As the head of France's General Planning Commission, Monnet was the real author of what has become known as the 1950 "Schuman Plan" to create the European Coal and Steel Community (ECSC), forerunner of the Common Market.
The following quote is often misascribed to Jean Monnet — in fact it is a paraphrase of a characterization of Monnet's intentions by British Conservative Adrian Hilton:
"Europe's nations should be guided towards a super state without their people understanding what is happening. This can be accomplished by successive steps each disguised as having an economic purpose, but which will eventually and irreversibly lead to federation."

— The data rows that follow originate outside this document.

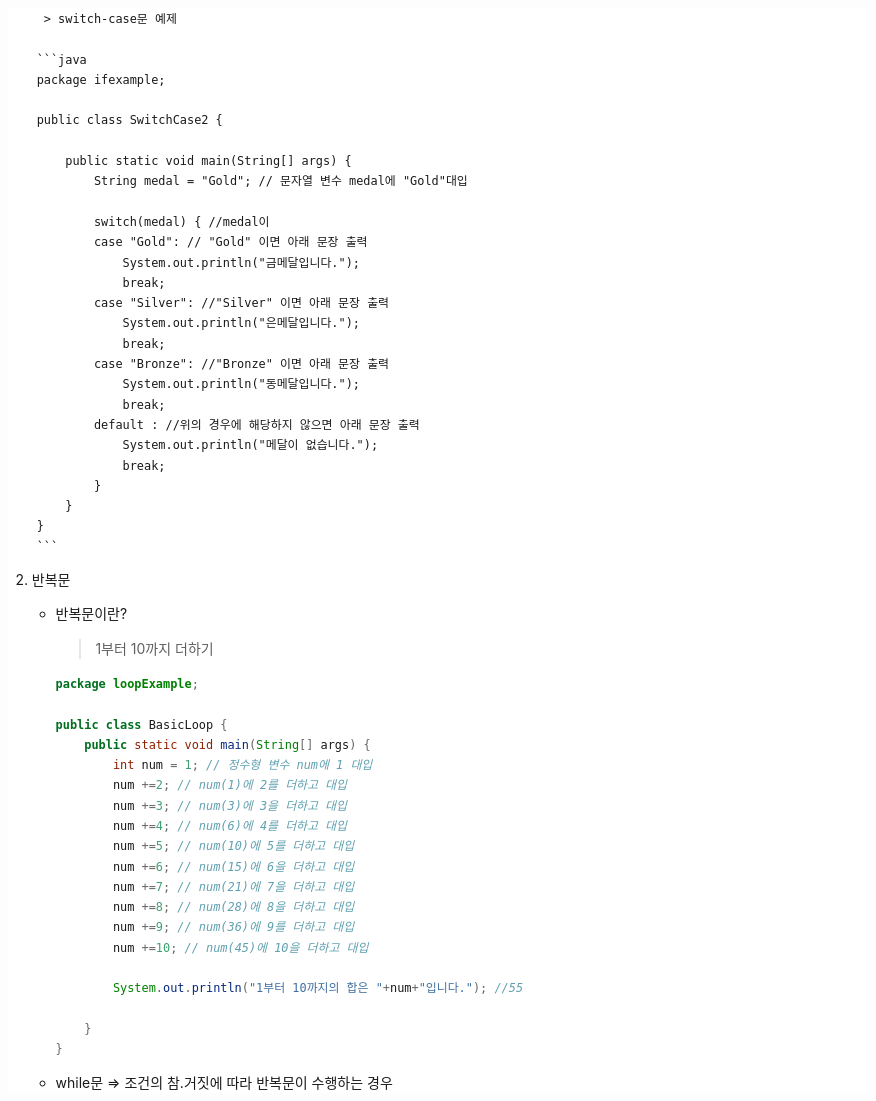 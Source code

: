          > switch-case문 예제

        ```java
        package ifexample;

        public class SwitchCase2 {

        	public static void main(String[] args) {
        		String medal = "Gold"; // 문자열 변수 medal에 "Gold"대입
        		
        		switch(medal) { //medal이 
        		case "Gold": // "Gold" 이면 아래 문장 출력 
        			System.out.println("금메달입니다.");
        			break;
        		case "Silver": //"Silver" 이면 아래 문장 출력 
        			System.out.println("은메달입니다.");
        			break;
        		case "Bronze": //"Bronze" 이면 아래 문장 출력 
        			System.out.println("동메달입니다.");
        			break;
        		default : //위의 경우에 해당하지 않으면 아래 문장 출력
        			System.out.println("메달이 없습니다.");
        			break;
        		}
        	}
        }
        ```

2. 반복문
    - 반복문이란?

         > 1부터 10까지 더하기

        ```java
        package loopExample;

        public class BasicLoop {
        	public static void main(String[] args) {
        		int num = 1; // 정수형 변수 num에 1 대입
        		num +=2; // num(1)에 2를 더하고 대입
        		num +=3; // num(3)에 3을 더하고 대입
        		num +=4; // num(6)에 4를 더하고 대입
        		num +=5; // num(10)에 5를 더하고 대입
        		num +=6; // num(15)에 6을 더하고 대입
        		num +=7; // num(21)에 7을 더하고 대입
        		num +=8; // num(28)에 8을 더하고 대입
        		num +=9; // num(36)에 9를 더하고 대입
        		num +=10; // num(45)에 10을 더하고 대입
        		
        		System.out.println("1부터 10까지의 합은 "+num+"입니다."); //55
        		
        	}
        }
        ```

    - while문 ⇒ 조건의 참.거짓에 따라 반복문이 수행하는 경우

Monnet is reported to have expressed somewhat similar sentiments, but without the notion of intentional deception, saying "Via money Europe could become political in five years" and "... the current communities should be completed by a Finance Common Market which would lead us to European economic unity. Only then would ... the mutual commitments make it fairly easy to produce the political union which is the goal."
In 1955, Monnet founded the Action Committee for the United States of Europe in order to revive European construction following the failure of the European Defense Community (EDC). It brought political parties and European trade unions together to become a driving force behind the initiatives which laid the foundation for the European Union as it eventually emerged: first the European Economic Community (EEC) (1958) (known commonly as the "Common Market"), which was established by the Treaty of Rome of 1957; later the European Community (1967) with its corresponding bodies, the European Commission and the European Council of Ministers, British membership in the Community (1973), the European Council (1974), the European Monetary System (1979), and the European Parliament (1979). This process reflected Monnet's belief in a gradualist approach for constructing European unity.
After retiring to his home in Houjarray, Monnet wrote his memoirs. He died in 1979 at the age of ninety. In 1988, by order of the president François Mitterrand, Jean Monnet's remains were transferred to the Panthéon of Paris.